# Required work
From the entries below, reproduce exactly the line containing "Imagine deux longues", the line containing "Tandis qu'il parlait, les", and every line in between, with nothing added.

---------- Data supplied

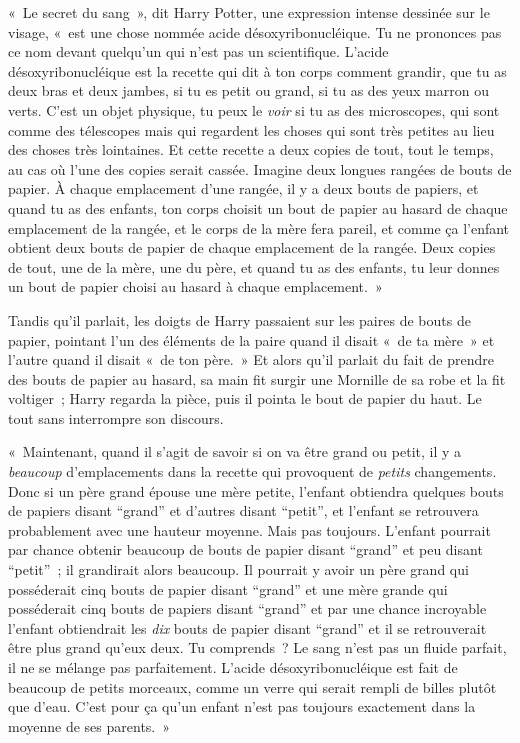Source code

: «~Le secret du sang~», dit Harry Potter, une expression intense dessinée sur le visage, «~est une chose nommée acide désoxyribonucléique.
Tu ne prononces pas ce nom devant quelqu'un qui n'est pas un scientifique.
L'acide désoxyribonucléique est la recette qui dit à ton corps comment grandir, que tu as deux bras et deux jambes, si tu es petit ou grand, si tu as des yeux marron ou verts.
C'est un objet physique, tu peux le \emph{voir} si tu as des microscopes, qui sont comme des télescopes mais qui regardent les choses qui sont très petites au lieu des choses très lointaines.
Et cette recette a deux copies de tout, tout le temps, au cas où l'une des copies serait cassée.
Imagine deux longues rangées de bouts de papier.
À chaque emplacement d'une rangée, il y a deux bouts de papiers, et quand tu as des enfants, ton corps choisit un bout de papier au hasard de chaque emplacement de la rangée, et le corps de la mère fera pareil, et comme ça l'enfant obtient deux bouts de papier de chaque emplacement de la rangée.
Deux copies de tout, une de la mère, une du père, et quand tu as des enfants, tu leur donnes un bout de papier choisi au hasard à chaque emplacement.~»

Tandis qu'il parlait, les doigts de Harry passaient sur les paires de bouts de papier, pointant l'un des éléments de la paire quand il disait «~de ta mère~» et l'autre quand il disait «~de ton père.~»
Et alors qu'il parlait du fait de prendre des bouts de papier au hasard, sa main fit surgir une Mornille de sa robe et la fit voltiger~; Harry regarda la pièce, puis il pointa le bout de papier du haut.
Le tout sans interrompre son discours.

«~Maintenant, quand il s'agit de savoir si on va être grand ou petit, il y a \emph{beaucoup} d'emplacements dans la recette qui provoquent de \emph{petits} changements.
Donc si un père grand épouse une mère petite, l'enfant obtiendra quelques bouts de papiers disant “grand” et d'autres disant “petit”, et l'enfant se retrouvera probablement avec une hauteur moyenne.
Mais pas toujours.
L'enfant pourrait par chance obtenir beaucoup de bouts de papier disant “grand” et peu disant “petit”~; il grandirait alors beaucoup.
Il pourrait y avoir un père grand qui posséderait cinq bouts de papier disant “grand” et une mère grande qui posséderait cinq bouts de papiers disant “grand” et par une chance incroyable l'enfant obtiendrait les \emph{dix} bouts de papier disant “grand” et il se retrouverait être plus grand qu'eux deux.
Tu comprends~?
Le sang n'est pas un fluide parfait, il ne se mélange pas parfaitement.
L'acide désoxyribonucléique est fait de beaucoup de petits morceaux, comme un verre qui serait rempli de billes plutôt que d'eau.
C'est pour ça qu'un enfant n'est pas toujours exactement dans la moyenne de ses parents.~»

--------------------

# Response area
Imagine deux longues rangées de bouts de papier.
À chaque emplacement d'une rangée, il y a deux bouts de papiers, et quand tu as des enfants, ton corps choisit un bout de papier au hasard de chaque emplacement de la rangée, et le corps de la mère fera pareil, et comme ça l'enfant obtient deux bouts de papier de chaque emplacement de la rangée.
Deux copies de tout, une de la mère, une du père, et quand tu as des enfants, tu leur donnes un bout de papier choisi au hasard à chaque emplacement.~»

Tandis qu'il parlait, les doigts de Harry passaient sur les paires de bouts de papier, pointant l'un des éléments de la paire quand il disait «~de ta mère~» et l'autre quand il disait «~de ton père.~»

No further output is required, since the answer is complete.